[ 
https://issues.apache.org/jira/browse/SOLR-8335?page=com.atlassian.jira.plugin.system.issuetabpanels:all-tabpanel
 ]

Mihaly Toth updated SOLR-8335:
------------------------------
    Attachment: SOLR-8335.patch

Attaching the proposal. 2 further notes beside my comments above:
* If lock is lost (taken over by newly started node while this node was unable 
to update it) LockValidatingDirectoryWrapper already solves potential problems 
by calling HdfsLock.ensureValid() function
* This is an alternative to zookeeper based locking. This lock is available 
exactly under the same conditions as the file to be written.

The changes are also available under [my clone's branch| 
https://github.com/mihalytoth/lucene-solr/tree/master_hdfs_lock]

> HdfsLockFactory does not allow core to come up after a node was killed
> ----------------------------------------------------------------------
>
>                 Key: SOLR-8335
>                 URL: https://issues.apache.org/jira/browse/SOLR-8335
>             Project: Solr
>          Issue Type: Bug
>    Affects Versions: 5.0, 5.1, 5.2, 5.2.1, 5.3, 5.3.1
>            Reporter: Varun Thacker
>         Attachments: SOLR-8335.patch
>
>
> When using HdfsLockFactory if a node gets killed instead of a graceful 
> shutdown the write.lock file remains in HDFS . The next time you start the 
> node the core doesn't load up because of LockObtainFailedException .

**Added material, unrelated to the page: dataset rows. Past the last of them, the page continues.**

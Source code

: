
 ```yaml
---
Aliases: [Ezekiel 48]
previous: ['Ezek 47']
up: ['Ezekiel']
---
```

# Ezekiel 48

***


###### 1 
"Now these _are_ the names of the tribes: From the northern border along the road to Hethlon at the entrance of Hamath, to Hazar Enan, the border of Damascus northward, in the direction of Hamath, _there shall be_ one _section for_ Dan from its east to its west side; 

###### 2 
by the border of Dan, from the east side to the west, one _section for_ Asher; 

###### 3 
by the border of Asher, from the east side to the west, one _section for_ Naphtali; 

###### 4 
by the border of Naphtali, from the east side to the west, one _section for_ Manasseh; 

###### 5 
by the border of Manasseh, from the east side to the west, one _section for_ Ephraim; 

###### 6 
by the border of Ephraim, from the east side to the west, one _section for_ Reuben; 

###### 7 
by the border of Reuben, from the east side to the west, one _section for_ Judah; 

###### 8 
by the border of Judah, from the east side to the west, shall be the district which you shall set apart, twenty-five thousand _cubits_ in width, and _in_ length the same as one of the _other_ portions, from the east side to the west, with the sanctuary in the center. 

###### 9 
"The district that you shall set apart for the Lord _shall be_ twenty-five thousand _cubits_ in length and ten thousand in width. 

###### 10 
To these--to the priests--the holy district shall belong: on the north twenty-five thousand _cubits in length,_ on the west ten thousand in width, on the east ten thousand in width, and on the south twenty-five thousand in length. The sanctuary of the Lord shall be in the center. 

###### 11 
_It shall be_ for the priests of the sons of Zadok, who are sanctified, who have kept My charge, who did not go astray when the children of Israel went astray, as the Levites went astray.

> I was able to reproduce this in all 5.x versions of Solr . The problem wasn't 
> there when I tested it in 4.10.4
> Steps to reproduce this on 5.x
> 1. Create directory in HDFS : {{bin/hdfs dfs -mkdir /solr}}
> 2. Start Solr: {{bin/solr start -Dsolr.directoryFactory=HdfsDirectoryFactory 
> -Dsolr.lock.type=hdfs -Dsolr.data.dir=hdfs://localhost:9000/solr 
> -Dsolr.updatelog=hdfs://localhost:9000/solr}}
> 3. Create core: {{./bin/solr create -c test -n data_driven}}
> 4. Kill solr
> 5. The lock file is there in HDFS and is called {{write.lock}}
> 6. Start Solr again and you get a stack trace like this:
> {code}
> 2015-11-23 13:28:04.287 ERROR (coreLoadExecutor-6-thread-1) [   x:test] 
> o.a.s.c.CoreContainer Error creating core [test]: Index locked for write for 
> core 'test'. Solr now longer supports forceful unlocking via 
> 'unlockOnStartup'. Please verify locks manually!

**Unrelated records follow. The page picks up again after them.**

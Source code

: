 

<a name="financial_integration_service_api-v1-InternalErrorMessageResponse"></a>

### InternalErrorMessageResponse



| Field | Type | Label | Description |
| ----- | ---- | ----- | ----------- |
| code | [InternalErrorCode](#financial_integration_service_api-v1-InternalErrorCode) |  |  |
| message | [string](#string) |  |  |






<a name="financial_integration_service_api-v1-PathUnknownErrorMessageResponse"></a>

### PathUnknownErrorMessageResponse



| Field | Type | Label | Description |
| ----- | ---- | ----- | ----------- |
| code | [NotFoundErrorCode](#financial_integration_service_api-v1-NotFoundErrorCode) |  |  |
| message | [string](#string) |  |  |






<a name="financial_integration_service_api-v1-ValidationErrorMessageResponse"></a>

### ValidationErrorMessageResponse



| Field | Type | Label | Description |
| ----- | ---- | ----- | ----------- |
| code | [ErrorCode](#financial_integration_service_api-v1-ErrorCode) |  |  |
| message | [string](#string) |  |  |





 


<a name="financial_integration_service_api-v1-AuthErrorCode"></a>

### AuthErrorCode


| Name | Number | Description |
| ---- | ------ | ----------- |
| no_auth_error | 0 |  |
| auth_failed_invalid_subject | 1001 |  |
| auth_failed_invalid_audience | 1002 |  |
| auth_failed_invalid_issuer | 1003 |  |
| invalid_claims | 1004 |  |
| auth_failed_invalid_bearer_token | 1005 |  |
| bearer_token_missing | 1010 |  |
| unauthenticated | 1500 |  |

> org.apache.solr.common.SolrException: Index locked for write for core 'test'. 
> Solr now longer supports forceful unlocking via 'unlockOnStartup'. Please 
> verify locks manually!
>         at org.apache.solr.core.SolrCore.<init>(SolrCore.java:820)
>         at org.apache.solr.core.SolrCore.<init>(SolrCore.java:659)

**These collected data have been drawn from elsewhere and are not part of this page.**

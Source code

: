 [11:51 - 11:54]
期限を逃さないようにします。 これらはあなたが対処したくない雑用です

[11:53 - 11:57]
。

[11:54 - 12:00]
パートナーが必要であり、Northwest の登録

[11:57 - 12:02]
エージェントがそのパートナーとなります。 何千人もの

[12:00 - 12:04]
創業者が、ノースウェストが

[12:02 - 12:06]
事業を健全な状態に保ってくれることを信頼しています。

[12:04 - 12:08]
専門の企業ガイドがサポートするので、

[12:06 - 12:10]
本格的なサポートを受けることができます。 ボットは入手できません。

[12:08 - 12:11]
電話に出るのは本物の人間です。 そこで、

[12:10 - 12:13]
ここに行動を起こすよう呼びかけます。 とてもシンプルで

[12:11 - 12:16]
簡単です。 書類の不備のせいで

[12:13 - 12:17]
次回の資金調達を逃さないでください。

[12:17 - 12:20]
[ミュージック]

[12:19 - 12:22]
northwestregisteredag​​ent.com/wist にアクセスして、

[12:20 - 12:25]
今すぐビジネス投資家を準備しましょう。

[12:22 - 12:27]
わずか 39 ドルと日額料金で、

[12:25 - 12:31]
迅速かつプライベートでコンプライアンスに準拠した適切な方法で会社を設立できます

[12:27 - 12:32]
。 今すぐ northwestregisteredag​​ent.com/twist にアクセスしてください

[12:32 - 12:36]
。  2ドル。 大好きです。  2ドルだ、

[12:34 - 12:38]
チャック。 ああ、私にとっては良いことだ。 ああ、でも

>         at org.apache.solr.core.CoreContainer.create(CoreContainer.java:723)
>         at org.apache.solr.core.CoreContainer$1.call(CoreContainer.java:443)
>         at org.apache.solr.core.CoreContainer$1.call(CoreContainer.java:434)
>         at java.util.concurrent.FutureTask.run(FutureTask.java:266)
>         at 
> org.apache.solr.common.util.ExecutorUtil$MDCAwareThreadPoolExecutor$1.run(ExecutorUtil.java:210)
>         at 
> java.util.concurrent.ThreadPoolExecutor.runWorker(ThreadPoolExecutor.java:1142)
>         at 
> java.util.concurrent.ThreadPoolExecutor$Worker.run(ThreadPoolExecutor.java:617)
>         at java.lang.Thread.run(Thread.java:745)
> Caused by: org.apache.lucene.store.LockObtainFailedException: Index locked 
> for write for core 'test'. Solr now longer supports forceful unlocking via 
> 'unlockOnStartup'. Please verify locks manually!
>         at org.apache.solr.core.SolrCore.initIndex(SolrCore.java:528)
>         at org.apache.solr.core.SolrCore.<init>(SolrCore.java:761)
>         ... 9 more
> 2015-11-23 13:28:04.289 ERROR (coreContainerWorkExecutor-2-thread-1) [   ] 
> o.a.s.c.CoreContainer Error waiting for SolrCore to be created
> java.util.concurrent.ExecutionException: 
> org.apache.solr.common.SolrException: Unable to create core [test]
>         at java.util.concurrent.FutureTask.report(FutureTask.java:122)
>         at java.util.concurrent.FutureTask.get(FutureTask.java:192)
>         at org.apache.solr.core.CoreContainer$2.run(CoreContainer.java:472)
>         at 
> java.util.concurrent.Executors$RunnableAdapter.call(Executors.java:511)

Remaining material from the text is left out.